Volvían de trabajar. Eran cinco albañiles. Dos de ellos vivían en Los Pocitos y hacia allí se dirigían. Al llegar a la esquina de Francisco de Aguirre y Monteagudo se encontraron con un piquete de alrededor de 200 personas. Reclamaban más seguridad, ya que pocos días antes se había difundido una historia preocupante: se decía que habían intentado secuestrar a un chico. Las versiones sobre el hecho se multiplicaban de boca en boca, pero mucho más vertiginosamente a través de los grupos de Whatsapp. Al supuesto secuestro no lo había podido corroborar nadie, pero el temor ya era inmanejable. Cuando uno de los trabajadores le pidió a los manifestantes que los dejaran pasar, le respondieron con golpes, palos e insultos. Inesperadamente, los cinco hombres fueron atacados por una turba enceguecida de furor. Lograron escapar gracias a que la Policía reaccionó rápido. Si no, quién sabe cuál hubiese sido el desenlace de la historia. Esto ocurrió el 4 de noviembre de 2016, mientras Tucumán era sacudido por una campaña de informaciones falsas que sostenían que había una banda que se dedicaba a secuestrar niños, cosa que nunca pudo ser probada. Supuestamente, los delincuentes se movían en una camioneta blanca. Igual o muy parecida a la de los albañiles que terminaron apaleados por una multitud que fue incapaz de advertir el límite entre la realidad y una virtualidad que deja demasiados resquicios abiertos para la manipulación y el engaño.

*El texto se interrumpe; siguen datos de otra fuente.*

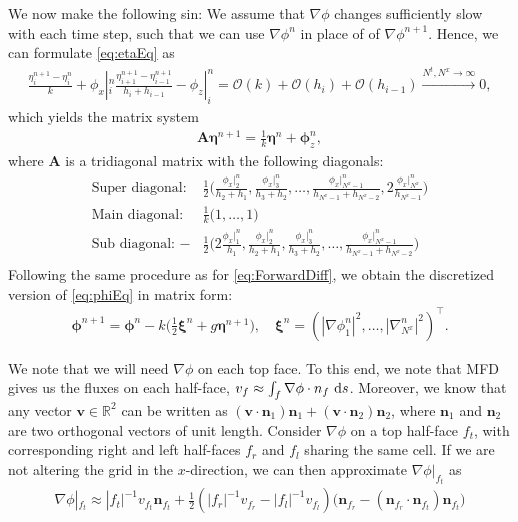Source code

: \documentclass[11pt]{article}
\begin{document}
We now make the following sin: We assume that $\nabla \phi$ changes sufficiently slow with each time step, such that we can use $\nabla \phi^n$
in place of of $\nabla \phi^{n+1}$. Hence, we can formulate \eqref{eq:etaEq} as
\begin{align*}
    \frac{\eta_i^{n+1} - \eta_i^n}{k} + \phi_x|_i^{n} \frac{\eta_{i+1}^{n+1}-\eta_{i-1}^{n+1}}{h_i + h_{i-1}} - \phi_z|_i^n
                       = \mathcal{O}(k) + \mathcal{O}(h_i) + \mathcal{O}(h_{i-1}) \xrightarrow{N^t, N^x \rightarrow \infty} 0,
\end{align*}
which yields the matrix system
\begin{align}
    \label{eq:etan+1}
    \bm{A} \bm{\eta}^{n+1} = \frac{1}{k}\bm{\eta}^n + \bm{\phi}_z^n,
\end{align}
where $\bm{A}$ is a tridiagonal matrix with the following diagonals:
\begin{align*}
    \text{Super diagonal: } &\frac{1}{2} \bigg(\frac{\phi_x|_2^{n}}{h_2 + h_1}, \frac{\phi_x|_3^{n}}{h_3+h_2},
                                        \dots, \frac{\phi_x|_{N^x-1}^n}{h_{N^x-1} + h_{N^x-2}}, 2\frac{\phi_x|_{N^x}^n}{h_{N^x-1}}\bigg) \\
    \text{Main diagonal: }  &\frac{1}{k}  \Big(1, \dots, 1\Big)                                        \\
    \text{Sub diagonal: }  -&\frac{1}{2} \bigg(2\frac{\phi_x|_1^{n}}{h_1}, \frac{\phi_x|_2^{n}}{h_2+h_1}, \frac{\phi_x|_3^n}{h_3 + h_2},
                                        \dots, \frac{\phi_x|_{N^x-1}^n}{h_{N^x-1} + h_{N^x-2}}\bigg) \\
\end{align*}
Following the same procedure as for \eqref{eq:ForwardDiff}, we obtain the discretized version of \eqref{eq:phiEq} in matrix form:
\begin{align}
    \label{eq:phin+1}
    \bm{\phi}^{n+1} = \bm{\phi}^n - k\bigg(\frac{1}{2}\bm{\xi}^n + g \bm{\eta}^{n+1}\bigg), \quad \bm \xi ^{n} = \left( |\nabla \phi_1^n|^2,\ldots , |\nabla_{N^x}^n|^2 \right)^\top.
\end{align}
 

We note that we will need $\nabla \phi$ on each top face. To this end, we note that MFD gives us the fluxes on each half-face, $v_{f} \approx \int_{f} \nabla \phi \cdot n_{f} \, \operatorname{d}\! s$.
Moreover, we know that any vector $\bm{v} \in \mathbb{R}^2$ can be written as $(\bm{v}\cdot\bm{n}_1) \bm{n}_1 + (\bm{v}\cdot\bm{n}_2) \bm{n}_2$,
where $\bm{n}_1$ and $\bm{n}_2$ are two orthogonal vectors of unit length.
Consider $\nabla \phi$ on a top half-face $f_t$, with corresponding right and left half-faces $f_r$ and $f_l$ sharing the same cell.
If we are not altering the grid in the $x$-direction, we can then approximate $\nabla \phi|_{f_t}$ as
\begin{align*}
    \nabla \phi|_{f_t} \approx |f_t|^{-1} v_{f_t} \bm{n}_{f_t} + \frac{1}{2}(|f_r|^{-1}v_{f_r}-|f_l|^{-1}v_{f_l})\big(\bm{n}_{f_r} - (\bm{n}_{f_r} \cdot \bm{n}_{f_t})\bm{n}_{f_t}\big)
\end{align*}
\end{document}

Es cierto: cuesta sustraerse de este tipo de campañas de desinformación. Tocan fibras que nos movilizan. Están pensadas justamente para que no usemos (o usemos poco) la razón y para que reaccionemos a partir de los impulsos. Son peligrosas: pueden llevarnos a cometer o a justificar acciones que en otras circunstancias condenaríamos o que nos avergonzarían. Es que, en algún punto, cuando ellas nos envuelven perdemos o resignamos buena parte de nuestra individualidad y nos fundimos con una masa que se mueve a partir de sentimientos primarios: amor, odio, miedo, interés. Y las consecuencias son impredecibles: además de la paliza a los obreros de Los Pocitos, propiciaron guerras y conflictos alrededor del mundo, como vamos a ver más adelante. Y aunque los entornos digitales hoy integren hasta los rincones más insignificantes de nuestras vidas cotidianas, es claro que aún somos incapaces de lidiar con ellas.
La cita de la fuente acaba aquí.